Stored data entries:

# # # #

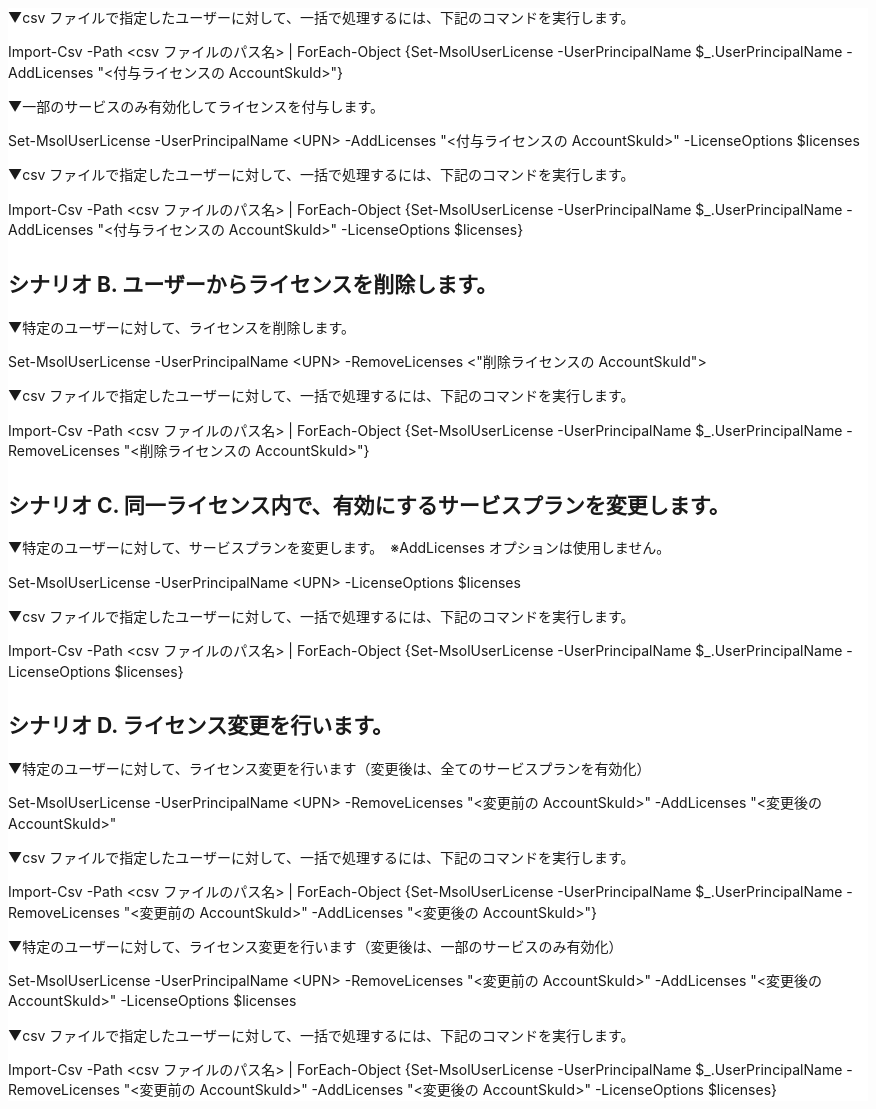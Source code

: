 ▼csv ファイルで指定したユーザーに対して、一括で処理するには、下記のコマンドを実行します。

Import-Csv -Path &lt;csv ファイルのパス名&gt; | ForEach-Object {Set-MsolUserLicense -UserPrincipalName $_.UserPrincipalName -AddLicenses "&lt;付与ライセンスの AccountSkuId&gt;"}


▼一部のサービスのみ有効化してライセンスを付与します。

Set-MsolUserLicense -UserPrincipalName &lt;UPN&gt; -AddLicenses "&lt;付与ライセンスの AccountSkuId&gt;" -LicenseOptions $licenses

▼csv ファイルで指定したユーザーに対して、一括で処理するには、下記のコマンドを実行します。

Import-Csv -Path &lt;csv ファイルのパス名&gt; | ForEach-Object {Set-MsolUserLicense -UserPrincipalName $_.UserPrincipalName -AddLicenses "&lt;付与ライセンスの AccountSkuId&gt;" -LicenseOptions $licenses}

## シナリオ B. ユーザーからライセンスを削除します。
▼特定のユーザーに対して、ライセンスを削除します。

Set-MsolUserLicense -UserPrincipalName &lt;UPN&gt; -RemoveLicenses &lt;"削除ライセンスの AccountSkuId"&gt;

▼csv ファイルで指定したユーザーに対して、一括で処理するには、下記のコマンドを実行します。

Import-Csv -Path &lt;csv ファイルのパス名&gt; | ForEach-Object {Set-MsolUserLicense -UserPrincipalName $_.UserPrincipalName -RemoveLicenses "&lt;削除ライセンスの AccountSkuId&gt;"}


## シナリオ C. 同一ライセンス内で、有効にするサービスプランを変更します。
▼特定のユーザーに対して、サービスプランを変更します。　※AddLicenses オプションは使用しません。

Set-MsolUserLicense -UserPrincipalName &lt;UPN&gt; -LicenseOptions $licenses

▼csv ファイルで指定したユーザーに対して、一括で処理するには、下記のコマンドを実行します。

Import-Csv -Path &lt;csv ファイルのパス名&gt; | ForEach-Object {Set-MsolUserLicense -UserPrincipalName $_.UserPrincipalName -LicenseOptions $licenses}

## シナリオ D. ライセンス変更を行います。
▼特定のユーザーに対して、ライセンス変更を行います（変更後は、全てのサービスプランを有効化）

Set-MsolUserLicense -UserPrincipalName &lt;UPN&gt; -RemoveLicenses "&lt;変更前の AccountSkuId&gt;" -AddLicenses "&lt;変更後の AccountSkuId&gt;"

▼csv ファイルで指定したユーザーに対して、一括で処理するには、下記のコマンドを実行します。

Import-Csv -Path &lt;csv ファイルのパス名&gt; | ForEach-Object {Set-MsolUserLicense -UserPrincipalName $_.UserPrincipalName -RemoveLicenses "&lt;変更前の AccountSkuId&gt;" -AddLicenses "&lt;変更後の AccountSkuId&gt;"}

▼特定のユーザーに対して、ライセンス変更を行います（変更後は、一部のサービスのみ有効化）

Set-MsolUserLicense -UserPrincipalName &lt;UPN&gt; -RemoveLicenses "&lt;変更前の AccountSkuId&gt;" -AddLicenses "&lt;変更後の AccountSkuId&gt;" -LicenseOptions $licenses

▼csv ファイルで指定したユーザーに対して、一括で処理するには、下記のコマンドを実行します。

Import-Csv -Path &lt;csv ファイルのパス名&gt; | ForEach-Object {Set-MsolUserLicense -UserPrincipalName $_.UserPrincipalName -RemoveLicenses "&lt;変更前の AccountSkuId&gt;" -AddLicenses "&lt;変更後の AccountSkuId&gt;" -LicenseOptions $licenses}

# # # #

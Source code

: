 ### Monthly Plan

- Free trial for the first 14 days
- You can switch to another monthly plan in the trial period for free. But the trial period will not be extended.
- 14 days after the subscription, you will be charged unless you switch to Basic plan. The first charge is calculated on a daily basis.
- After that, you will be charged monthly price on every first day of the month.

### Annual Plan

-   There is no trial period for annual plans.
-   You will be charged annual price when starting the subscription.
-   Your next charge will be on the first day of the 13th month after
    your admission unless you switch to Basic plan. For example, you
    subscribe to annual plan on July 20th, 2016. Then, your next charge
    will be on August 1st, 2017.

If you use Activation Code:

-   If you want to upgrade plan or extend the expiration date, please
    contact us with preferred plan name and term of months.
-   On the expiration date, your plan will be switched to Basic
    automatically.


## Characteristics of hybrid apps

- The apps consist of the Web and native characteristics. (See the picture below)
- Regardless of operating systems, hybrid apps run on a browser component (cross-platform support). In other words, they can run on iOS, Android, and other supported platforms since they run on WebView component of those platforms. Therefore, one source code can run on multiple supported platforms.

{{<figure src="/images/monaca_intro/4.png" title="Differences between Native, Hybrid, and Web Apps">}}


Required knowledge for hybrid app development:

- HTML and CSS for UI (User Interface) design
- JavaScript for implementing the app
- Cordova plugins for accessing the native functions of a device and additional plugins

# # # #

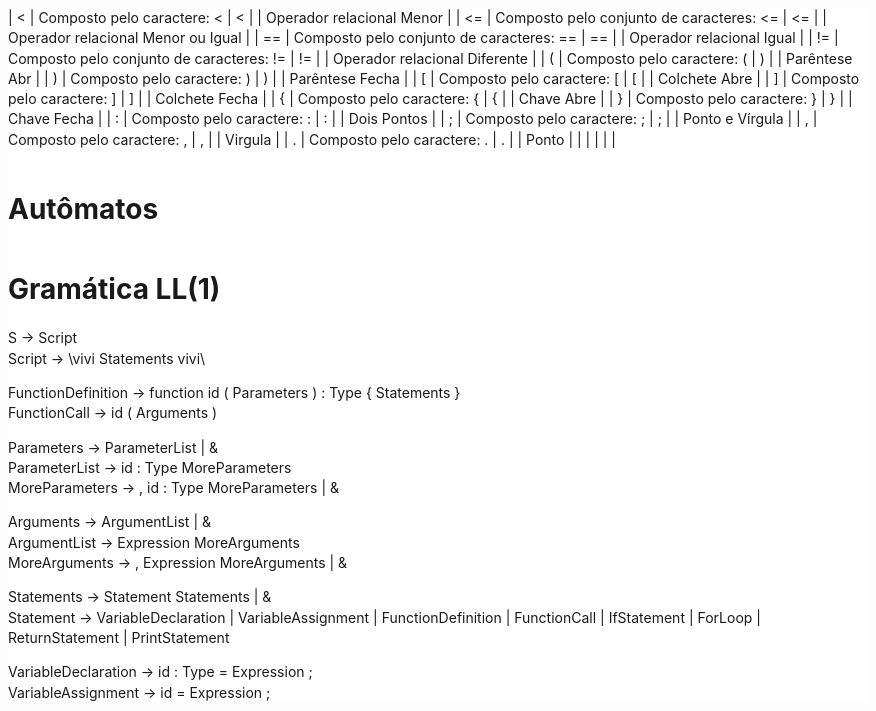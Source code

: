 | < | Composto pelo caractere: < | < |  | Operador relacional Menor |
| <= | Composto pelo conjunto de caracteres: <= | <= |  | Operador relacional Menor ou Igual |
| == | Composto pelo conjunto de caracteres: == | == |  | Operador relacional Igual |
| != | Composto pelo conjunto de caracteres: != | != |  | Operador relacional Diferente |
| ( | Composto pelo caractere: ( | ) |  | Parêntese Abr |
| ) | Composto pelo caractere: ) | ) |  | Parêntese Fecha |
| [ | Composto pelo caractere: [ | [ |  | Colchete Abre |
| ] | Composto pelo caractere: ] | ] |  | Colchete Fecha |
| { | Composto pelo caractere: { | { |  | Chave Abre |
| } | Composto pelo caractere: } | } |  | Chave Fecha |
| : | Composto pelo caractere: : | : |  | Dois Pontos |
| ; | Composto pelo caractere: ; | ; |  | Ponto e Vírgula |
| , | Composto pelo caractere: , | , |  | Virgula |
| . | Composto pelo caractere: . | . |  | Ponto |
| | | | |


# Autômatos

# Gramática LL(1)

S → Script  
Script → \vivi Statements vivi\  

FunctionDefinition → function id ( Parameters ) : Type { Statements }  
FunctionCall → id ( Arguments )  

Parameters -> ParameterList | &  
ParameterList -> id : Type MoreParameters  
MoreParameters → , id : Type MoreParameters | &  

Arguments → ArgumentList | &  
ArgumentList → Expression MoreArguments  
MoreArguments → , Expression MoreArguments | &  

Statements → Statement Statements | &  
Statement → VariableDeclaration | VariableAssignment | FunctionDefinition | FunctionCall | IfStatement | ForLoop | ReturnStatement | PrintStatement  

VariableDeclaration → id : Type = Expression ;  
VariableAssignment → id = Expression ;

# # # #

Required action –
Please return only the lines above, starting at the line that has "Colchete Fecha |" and ending at the line that has "VariableDeclaration → id", keeping both and leaving each one unchanged.

Reply to the exercise –
| ] | Composto pelo caractere: ] | ] |  | Colchete Fecha |
| { | Composto pelo caractere: { | { |  | Chave Abre |
| } | Composto pelo caractere: } | } |  | Chave Fecha |
| : | Composto pelo caractere: : | : |  | Dois Pontos |
| ; | Composto pelo caractere: ; | ; |  | Ponto e Vírgula |
| , | Composto pelo caractere: , | , |  | Virgula |
| . | Composto pelo caractere: . | . |  | Ponto |
| | | | |


# Autômatos

# Gramática LL(1)

S → Script  
Script → \vivi Statements vivi\  

FunctionDefinition → function id ( Parameters ) : Type { Statements }  
FunctionCall → id ( Arguments )  

Parameters -> ParameterList | &  
ParameterList -> id : Type MoreParameters  
MoreParameters → , id : Type MoreParameters | &  

Arguments → ArgumentList | &  
ArgumentList → Expression MoreArguments  
MoreArguments → , Expression MoreArguments | &  

Statements → Statement Statements | &  
Statement → VariableDeclaration | VariableAssignment | FunctionDefinition | FunctionCall | IfStatement | ForLoop | ReturnStatement | PrintStatement  

VariableDeclaration → id : Type = Expression ;  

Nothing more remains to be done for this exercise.